» Information
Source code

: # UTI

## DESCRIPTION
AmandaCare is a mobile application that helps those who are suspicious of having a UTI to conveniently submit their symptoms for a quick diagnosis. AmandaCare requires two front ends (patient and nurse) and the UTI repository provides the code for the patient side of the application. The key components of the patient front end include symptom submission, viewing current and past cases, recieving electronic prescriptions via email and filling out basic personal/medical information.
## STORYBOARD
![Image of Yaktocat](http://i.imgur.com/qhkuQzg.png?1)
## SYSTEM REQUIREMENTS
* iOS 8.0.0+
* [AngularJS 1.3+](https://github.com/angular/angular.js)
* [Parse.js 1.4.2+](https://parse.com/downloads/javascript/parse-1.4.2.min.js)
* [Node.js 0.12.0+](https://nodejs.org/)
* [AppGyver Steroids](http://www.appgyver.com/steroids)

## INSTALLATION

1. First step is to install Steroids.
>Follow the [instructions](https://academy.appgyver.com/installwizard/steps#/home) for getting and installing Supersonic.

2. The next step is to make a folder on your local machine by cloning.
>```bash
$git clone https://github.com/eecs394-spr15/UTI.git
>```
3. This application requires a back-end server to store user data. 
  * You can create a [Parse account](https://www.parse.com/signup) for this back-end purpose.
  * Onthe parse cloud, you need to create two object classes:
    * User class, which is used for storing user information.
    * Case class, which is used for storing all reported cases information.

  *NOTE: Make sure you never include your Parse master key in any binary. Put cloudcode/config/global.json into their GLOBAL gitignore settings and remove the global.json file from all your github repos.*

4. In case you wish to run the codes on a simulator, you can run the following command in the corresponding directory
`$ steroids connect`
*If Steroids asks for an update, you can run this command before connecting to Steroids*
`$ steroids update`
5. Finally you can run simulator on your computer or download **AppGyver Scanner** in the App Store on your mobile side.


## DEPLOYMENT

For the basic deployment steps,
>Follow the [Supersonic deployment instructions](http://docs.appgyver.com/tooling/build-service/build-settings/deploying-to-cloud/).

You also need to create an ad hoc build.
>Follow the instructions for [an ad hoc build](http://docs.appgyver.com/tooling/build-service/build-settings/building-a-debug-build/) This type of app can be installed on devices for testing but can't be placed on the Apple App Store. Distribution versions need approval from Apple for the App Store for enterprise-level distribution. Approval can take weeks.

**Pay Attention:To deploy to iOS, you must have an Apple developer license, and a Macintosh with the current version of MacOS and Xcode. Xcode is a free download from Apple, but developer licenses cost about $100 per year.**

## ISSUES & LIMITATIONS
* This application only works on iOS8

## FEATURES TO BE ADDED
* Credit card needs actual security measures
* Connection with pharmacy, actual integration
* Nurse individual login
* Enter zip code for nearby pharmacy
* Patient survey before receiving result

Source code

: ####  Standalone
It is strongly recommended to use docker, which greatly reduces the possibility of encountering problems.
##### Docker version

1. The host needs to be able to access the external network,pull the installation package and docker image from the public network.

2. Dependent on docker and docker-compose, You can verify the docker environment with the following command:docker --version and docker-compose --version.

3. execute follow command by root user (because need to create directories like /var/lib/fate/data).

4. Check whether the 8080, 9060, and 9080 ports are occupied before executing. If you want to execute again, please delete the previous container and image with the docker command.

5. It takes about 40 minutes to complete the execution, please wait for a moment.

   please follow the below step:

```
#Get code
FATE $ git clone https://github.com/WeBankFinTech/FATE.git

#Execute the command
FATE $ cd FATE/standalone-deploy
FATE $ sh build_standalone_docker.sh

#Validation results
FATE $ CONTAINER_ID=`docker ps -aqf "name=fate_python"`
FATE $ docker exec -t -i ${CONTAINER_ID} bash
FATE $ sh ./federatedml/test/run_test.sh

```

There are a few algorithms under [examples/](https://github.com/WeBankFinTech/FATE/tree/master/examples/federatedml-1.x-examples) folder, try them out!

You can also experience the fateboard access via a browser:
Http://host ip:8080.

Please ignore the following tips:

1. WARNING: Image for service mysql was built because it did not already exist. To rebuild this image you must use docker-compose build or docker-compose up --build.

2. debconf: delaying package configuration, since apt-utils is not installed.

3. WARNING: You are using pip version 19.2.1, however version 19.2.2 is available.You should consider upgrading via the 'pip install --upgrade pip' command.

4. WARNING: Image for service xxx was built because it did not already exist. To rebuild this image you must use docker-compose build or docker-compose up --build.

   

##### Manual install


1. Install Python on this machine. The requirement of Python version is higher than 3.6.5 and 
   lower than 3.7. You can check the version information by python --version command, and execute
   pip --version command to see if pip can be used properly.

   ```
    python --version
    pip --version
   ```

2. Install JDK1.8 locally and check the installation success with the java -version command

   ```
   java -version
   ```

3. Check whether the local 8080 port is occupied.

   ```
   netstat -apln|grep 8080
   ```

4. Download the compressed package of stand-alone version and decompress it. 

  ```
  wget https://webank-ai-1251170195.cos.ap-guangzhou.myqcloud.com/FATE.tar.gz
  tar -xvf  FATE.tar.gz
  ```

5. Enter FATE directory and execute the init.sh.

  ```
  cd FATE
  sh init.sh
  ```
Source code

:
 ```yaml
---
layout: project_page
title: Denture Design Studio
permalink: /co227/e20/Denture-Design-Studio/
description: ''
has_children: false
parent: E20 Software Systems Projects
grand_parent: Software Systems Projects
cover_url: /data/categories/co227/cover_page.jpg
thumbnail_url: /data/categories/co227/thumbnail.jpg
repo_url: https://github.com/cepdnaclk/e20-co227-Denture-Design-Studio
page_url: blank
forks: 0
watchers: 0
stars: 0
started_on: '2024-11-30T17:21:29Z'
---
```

» Activity
From the data above, copy each line with the string "WeBankFinTech" in it.

» Your response
FATE $ git clone https://github.com/WeBankFinTech/FATE.git
There are a few algorithms under [examples/](https://github.com/WeBankFinTech/FATE/tree/master/examples/federatedml-1.x-examples) folder, try them out!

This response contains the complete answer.